Description of the task:
Repeat every record word for word and omit the images.

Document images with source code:

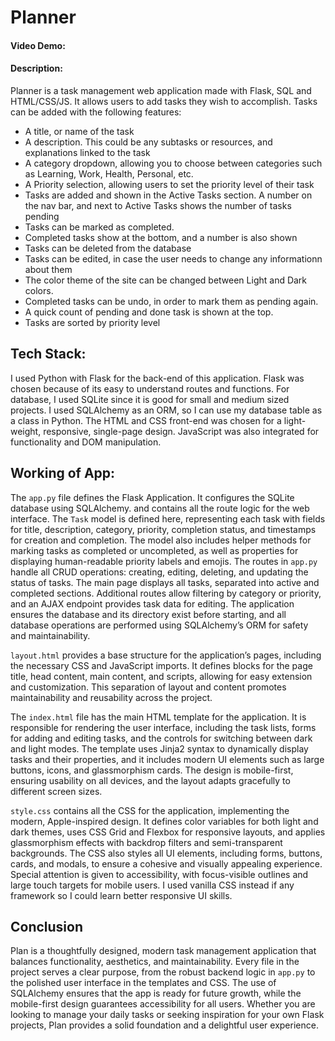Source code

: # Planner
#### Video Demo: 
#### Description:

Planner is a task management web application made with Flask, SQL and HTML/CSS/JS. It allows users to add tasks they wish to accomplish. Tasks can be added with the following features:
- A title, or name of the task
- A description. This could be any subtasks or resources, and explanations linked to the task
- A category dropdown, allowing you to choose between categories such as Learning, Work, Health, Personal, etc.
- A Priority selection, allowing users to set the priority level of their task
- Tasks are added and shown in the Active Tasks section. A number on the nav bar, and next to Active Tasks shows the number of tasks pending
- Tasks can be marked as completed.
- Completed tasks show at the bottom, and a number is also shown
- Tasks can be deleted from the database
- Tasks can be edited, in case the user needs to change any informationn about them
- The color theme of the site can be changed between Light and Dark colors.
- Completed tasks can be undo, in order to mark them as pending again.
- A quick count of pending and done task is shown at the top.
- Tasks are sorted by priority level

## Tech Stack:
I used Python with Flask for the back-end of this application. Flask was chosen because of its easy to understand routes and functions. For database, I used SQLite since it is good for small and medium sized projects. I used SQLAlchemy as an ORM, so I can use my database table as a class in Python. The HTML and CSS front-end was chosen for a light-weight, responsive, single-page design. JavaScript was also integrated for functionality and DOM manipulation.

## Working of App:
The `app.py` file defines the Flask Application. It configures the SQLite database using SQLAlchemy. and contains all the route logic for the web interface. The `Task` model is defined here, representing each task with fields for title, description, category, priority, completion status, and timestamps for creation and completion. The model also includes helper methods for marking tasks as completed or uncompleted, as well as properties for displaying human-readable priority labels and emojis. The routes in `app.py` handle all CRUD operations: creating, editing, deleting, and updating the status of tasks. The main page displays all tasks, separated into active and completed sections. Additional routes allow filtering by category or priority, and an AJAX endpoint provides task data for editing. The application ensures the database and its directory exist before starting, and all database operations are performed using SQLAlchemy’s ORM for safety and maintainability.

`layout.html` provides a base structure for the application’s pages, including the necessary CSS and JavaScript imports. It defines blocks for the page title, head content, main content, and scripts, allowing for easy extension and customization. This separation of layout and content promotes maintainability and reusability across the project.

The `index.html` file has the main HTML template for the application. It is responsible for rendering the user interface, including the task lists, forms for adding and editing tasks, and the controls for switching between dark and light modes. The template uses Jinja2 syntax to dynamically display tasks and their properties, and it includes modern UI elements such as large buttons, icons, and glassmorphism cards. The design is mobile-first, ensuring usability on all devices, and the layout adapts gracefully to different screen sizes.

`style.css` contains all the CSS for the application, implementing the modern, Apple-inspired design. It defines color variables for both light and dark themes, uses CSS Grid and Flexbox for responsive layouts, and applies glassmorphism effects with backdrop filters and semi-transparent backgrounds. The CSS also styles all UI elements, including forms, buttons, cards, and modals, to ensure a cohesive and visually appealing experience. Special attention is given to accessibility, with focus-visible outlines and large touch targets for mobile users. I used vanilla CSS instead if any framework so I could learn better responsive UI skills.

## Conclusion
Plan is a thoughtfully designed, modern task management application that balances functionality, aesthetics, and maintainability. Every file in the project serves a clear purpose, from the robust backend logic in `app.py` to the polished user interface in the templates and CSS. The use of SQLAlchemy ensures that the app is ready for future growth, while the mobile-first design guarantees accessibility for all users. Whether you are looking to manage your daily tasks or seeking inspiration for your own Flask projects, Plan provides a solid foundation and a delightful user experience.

Task output:
Source code

: # Planner
#### Video Demo: 
#### Description:

Planner is a task management web application made with Flask, SQL and HTML/CSS/JS. It allows users to add tasks they wish to accomplish. Tasks can be added with the following features:
- A title, or name of the task
- A description. This could be any subtasks or resources, and explanations linked to the task
- A category dropdown, allowing you to choose between categories such as Learning, Work, Health, Personal, etc.
- A Priority selection, allowing users to set the priority level of their task
- Tasks are added and shown in the Active Tasks section. A number on the nav bar, and next to Active Tasks shows the number of tasks pending
- Tasks can be marked as completed.
- Completed tasks show at the bottom, and a number is also shown
- Tasks can be deleted from the database
- Tasks can be edited, in case the user needs to change any informationn about them
- The color theme of the site can be changed between Light and Dark colors.
- Completed tasks can be undo, in order to mark them as pending again.
- A quick count of pending and done task is shown at the top.
- Tasks are sorted by priority level

## Tech Stack:
I used Python with Flask for the back-end of this application. Flask was chosen because of its easy to understand routes and functions. For database, I used SQLite since it is good for small and medium sized projects. I used SQLAlchemy as an ORM, so I can use my database table as a class in Python. The HTML and CSS front-end was chosen for a light-weight, responsive, single-page design. JavaScript was also integrated for functionality and DOM manipulation.

## Working of App:
The `app.py` file defines the Flask Application. It configures the SQLite database using SQLAlchemy. and contains all the route logic for the web interface. The `Task` model is defined here, representing each task with fields for title, description, category, priority, completion status, and timestamps for creation and completion. The model also includes helper methods for marking tasks as completed or uncompleted, as well as properties for displaying human-readable priority labels and emojis. The routes in `app.py` handle all CRUD operations: creating, editing, deleting, and updating the status of tasks. The main page displays all tasks, separated into active and completed sections. Additional routes allow filtering by category or priority, and an AJAX endpoint provides task data for editing. The application ensures the database and its directory exist before starting, and all database operations are performed using SQLAlchemy’s ORM for safety and maintainability.

`layout.html` provides a base structure for the application’s pages, including the necessary CSS and JavaScript imports. It defines blocks for the page title, head content, main content, and scripts, allowing for easy extension and customization. This separation of layout and content promotes maintainability and reusability across the project.

The `index.html` file has the main HTML template for the application. It is responsible for rendering the user interface, including the task lists, forms for adding and editing tasks, and the controls for switching between dark and light modes. The template uses Jinja2 syntax to dynamically display tasks and their properties, and it includes modern UI elements such as large buttons, icons, and glassmorphism cards. The design is mobile-first, ensuring usability on all devices, and the layout adapts gracefully to different screen sizes.

`style.css` contains all the CSS for the application, implementing the modern, Apple-inspired design. It defines color variables for both light and dark themes, uses CSS Grid and Flexbox for responsive layouts, and applies glassmorphism effects with backdrop filters and semi-transparent backgrounds. The CSS also styles all UI elements, including forms, buttons, cards, and modals, to ensure a cohesive and visually appealing experience. Special attention is given to accessibility, with focus-visible outlines and large touch targets for mobile users. I used vanilla CSS instead if any framework so I could learn better responsive UI skills.

## Conclusion
Plan is a thoughtfully designed, modern task management application that balances functionality, aesthetics, and maintainability. Every file in the project serves a clear purpose, from the robust backend logic in `app.py` to the polished user interface in the templates and CSS. The use of SQLAlchemy ensures that the app is ready for future growth, while the mobile-first design guarantees accessibility for all users. Whether you are looking to manage your daily tasks or seeking inspiration for your own Flask projects, Plan provides a solid foundation and a delightful user experience.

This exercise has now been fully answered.